UK banks have much to fear from latest probe
By Chris Hughes
The author is a Reuters Breakingviews columnist. The opinions expressed are his own.
The latest competition review of UK banking should aim to be the last. An antitrust probe in 2000 led to limited price controls after concluding that British lenders made excess profit. There were two more big investigations after the financial crisis. Yet concerns about market inefficiencies persist. That suggests the Competition and Markets Authority should do something radical this time.
The CMA says it is minded to conduct a comprehensive investigation of UK banking later this year. The industry is at least as oligopolistic as it was 14 years ago. Barclays, HSBC, Lloyds Banking Group and Royal Bank of Scotland have 77 percent of personal accounts and 85 percent of small-business banking.
So-called challenger banks have emerged from disposals by Lloyds and RBS as mandated by the European Commission. But the market has become more concentrated, especially in mortgages, after Lloyds swallowed Halifax and Bank of Scotland and several former building societies collapsed. Customer dissatisfaction is high. Yet just 4 percent of SME customers and 3 percent of personal customers switch accounts annually.
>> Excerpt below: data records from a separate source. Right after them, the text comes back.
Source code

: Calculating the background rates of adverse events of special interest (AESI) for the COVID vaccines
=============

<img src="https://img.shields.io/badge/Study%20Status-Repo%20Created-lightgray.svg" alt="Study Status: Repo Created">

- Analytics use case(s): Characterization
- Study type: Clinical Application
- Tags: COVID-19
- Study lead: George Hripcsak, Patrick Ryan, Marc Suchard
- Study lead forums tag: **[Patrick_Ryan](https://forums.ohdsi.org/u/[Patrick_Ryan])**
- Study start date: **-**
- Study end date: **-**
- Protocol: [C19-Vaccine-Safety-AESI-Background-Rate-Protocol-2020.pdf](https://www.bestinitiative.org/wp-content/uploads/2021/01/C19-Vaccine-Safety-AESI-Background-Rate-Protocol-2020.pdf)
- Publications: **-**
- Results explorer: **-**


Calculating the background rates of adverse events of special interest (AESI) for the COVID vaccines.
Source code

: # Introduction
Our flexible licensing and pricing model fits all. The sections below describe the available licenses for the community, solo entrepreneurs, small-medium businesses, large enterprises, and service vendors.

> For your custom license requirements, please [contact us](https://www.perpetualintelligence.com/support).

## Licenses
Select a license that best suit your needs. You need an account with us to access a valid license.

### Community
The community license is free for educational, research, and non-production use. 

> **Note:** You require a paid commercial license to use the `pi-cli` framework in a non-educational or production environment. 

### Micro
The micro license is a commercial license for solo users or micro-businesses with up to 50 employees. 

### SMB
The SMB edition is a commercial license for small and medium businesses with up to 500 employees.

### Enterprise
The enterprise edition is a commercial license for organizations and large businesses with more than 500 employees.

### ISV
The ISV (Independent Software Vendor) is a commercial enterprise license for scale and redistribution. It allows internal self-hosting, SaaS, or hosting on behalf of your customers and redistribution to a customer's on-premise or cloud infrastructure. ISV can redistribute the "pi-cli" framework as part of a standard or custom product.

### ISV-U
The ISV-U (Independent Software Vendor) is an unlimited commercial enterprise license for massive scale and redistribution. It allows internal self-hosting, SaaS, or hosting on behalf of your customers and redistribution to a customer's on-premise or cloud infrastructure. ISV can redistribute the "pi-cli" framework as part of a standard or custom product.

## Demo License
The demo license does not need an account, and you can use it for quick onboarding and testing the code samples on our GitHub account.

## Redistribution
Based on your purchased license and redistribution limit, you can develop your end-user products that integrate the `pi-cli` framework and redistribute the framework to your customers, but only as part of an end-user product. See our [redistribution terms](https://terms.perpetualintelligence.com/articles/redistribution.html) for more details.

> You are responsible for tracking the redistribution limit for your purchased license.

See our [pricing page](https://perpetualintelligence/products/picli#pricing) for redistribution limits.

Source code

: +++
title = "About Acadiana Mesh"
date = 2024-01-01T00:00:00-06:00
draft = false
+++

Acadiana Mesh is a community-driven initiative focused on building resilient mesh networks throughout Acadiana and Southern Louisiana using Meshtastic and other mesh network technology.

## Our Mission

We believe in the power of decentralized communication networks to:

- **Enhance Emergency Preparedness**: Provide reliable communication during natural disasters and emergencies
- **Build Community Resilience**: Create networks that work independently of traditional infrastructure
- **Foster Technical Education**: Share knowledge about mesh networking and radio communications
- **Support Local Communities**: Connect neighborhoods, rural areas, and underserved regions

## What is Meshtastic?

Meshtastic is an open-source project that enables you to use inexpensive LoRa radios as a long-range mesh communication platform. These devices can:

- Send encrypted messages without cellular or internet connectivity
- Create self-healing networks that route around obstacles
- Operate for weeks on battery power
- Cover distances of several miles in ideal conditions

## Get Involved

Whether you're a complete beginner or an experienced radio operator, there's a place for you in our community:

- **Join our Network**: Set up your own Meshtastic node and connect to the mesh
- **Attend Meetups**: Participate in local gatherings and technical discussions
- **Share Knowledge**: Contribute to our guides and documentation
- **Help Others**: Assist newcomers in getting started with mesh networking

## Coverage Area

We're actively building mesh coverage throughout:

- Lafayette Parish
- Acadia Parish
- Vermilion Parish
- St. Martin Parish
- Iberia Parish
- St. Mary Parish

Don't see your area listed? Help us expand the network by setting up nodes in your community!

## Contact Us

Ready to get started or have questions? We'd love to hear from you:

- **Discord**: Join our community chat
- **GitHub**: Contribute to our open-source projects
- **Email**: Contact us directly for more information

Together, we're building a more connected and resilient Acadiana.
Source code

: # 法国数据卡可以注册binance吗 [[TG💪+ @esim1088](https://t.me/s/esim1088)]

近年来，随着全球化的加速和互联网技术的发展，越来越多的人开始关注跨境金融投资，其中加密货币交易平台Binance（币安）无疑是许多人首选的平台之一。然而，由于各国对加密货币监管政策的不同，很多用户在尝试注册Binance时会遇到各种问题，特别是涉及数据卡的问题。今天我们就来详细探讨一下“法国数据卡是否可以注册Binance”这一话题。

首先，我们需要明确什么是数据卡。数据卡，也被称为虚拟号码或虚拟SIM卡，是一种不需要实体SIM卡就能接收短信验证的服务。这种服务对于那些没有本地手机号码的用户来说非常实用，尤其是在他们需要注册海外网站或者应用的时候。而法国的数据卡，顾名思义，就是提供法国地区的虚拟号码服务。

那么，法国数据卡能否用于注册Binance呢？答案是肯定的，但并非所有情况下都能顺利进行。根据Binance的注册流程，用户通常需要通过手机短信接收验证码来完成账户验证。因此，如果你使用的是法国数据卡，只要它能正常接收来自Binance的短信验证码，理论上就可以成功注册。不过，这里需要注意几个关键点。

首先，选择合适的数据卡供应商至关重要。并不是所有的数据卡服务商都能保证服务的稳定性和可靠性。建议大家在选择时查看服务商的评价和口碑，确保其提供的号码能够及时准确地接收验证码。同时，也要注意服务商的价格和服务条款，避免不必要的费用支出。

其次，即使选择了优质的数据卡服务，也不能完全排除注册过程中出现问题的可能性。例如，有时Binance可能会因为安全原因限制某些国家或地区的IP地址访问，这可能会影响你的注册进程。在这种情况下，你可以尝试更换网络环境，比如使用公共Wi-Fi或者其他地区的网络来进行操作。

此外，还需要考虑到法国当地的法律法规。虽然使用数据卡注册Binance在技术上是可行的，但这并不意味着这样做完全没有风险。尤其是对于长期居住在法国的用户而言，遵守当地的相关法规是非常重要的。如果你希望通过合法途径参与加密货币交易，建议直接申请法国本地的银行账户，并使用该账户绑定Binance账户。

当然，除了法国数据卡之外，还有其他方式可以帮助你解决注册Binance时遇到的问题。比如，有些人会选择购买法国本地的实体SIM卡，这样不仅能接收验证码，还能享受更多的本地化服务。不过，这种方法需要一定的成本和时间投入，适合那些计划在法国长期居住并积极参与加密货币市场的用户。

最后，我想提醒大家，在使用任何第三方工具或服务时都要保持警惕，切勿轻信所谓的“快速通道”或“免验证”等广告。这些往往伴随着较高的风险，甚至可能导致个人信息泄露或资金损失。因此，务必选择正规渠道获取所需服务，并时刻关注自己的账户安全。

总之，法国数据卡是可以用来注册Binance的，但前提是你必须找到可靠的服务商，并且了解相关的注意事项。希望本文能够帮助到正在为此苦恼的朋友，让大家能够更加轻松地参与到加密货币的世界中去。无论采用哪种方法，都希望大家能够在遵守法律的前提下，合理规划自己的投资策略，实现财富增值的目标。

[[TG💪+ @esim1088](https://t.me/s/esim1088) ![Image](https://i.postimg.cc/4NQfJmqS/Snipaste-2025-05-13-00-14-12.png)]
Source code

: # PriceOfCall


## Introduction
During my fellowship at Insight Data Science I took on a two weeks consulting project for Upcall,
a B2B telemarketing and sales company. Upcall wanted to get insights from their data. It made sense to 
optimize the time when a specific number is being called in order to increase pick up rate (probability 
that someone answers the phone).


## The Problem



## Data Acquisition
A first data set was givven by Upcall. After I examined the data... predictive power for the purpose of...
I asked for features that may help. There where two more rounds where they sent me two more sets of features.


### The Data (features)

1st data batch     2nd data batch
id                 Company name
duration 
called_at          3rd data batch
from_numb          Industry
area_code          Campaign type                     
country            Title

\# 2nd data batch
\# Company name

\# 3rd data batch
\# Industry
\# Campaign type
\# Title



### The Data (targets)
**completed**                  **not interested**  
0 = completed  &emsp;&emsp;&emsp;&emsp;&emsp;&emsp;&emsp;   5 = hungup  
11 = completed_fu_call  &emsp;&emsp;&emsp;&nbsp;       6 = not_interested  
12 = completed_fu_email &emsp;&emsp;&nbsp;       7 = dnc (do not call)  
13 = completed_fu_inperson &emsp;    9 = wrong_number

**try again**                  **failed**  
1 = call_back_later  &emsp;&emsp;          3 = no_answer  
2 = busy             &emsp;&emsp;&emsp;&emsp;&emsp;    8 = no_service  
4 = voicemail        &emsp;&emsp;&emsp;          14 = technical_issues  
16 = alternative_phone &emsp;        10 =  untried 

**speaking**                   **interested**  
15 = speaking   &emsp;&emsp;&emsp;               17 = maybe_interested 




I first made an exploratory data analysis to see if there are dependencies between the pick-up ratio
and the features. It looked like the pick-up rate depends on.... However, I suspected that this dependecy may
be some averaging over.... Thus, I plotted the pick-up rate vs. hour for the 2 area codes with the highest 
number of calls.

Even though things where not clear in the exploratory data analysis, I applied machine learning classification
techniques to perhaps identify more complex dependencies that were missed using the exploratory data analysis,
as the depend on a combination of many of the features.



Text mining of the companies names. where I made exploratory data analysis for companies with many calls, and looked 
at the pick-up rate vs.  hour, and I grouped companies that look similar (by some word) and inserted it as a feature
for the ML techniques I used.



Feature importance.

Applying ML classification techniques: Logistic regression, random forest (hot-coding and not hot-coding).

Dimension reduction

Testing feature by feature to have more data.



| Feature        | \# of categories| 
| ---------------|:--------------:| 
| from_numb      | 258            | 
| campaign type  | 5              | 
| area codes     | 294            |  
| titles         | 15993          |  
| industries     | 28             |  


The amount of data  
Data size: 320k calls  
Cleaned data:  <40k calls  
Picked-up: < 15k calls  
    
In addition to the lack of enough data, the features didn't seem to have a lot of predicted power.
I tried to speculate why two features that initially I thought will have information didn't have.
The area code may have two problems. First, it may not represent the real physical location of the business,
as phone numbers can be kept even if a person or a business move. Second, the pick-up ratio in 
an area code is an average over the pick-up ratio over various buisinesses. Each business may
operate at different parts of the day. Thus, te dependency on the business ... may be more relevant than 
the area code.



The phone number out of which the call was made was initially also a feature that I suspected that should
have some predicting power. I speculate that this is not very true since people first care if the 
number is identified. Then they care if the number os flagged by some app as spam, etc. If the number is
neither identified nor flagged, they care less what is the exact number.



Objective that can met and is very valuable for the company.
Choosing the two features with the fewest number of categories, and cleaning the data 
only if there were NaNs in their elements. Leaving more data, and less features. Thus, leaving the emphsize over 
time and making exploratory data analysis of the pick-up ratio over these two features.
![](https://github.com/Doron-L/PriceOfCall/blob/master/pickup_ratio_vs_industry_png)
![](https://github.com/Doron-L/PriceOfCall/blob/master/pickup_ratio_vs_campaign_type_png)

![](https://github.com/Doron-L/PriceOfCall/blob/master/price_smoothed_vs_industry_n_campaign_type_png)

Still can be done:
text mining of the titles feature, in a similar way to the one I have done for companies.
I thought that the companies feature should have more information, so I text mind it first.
The banks say things are already changing for the better. Twas ever thus.
Having more players, each with roughly equal market power, would be a better market structure. But how to get there? The CMA can force divestments – it broke up airports group BAA. Selling Gatwick is one thing; dismantling a big bank is another. The recent carve-outs have shown the difficulty of such moves, as Sanford Bernstein notes.
The obvious remedy would be to promote transparency. Personal banking is generally provided on a fee-free basis. Banks have traditionally recouped the cost elsewhere, in particular overdraft fees and cross-selling (or mis-selling) products like insurance. As a result, customers cannot make informed choices as they do not know the price of what they are buying.
Forcing banks to charge the economic cost of their services would kill free banking and cause a stink. But it would enable genuine price comparison and informed switching. The CMA, being independent, is the only body that could realistically make it happen. If it did, investors could expect profits to fall. But consumers could expect competition and standards to rise.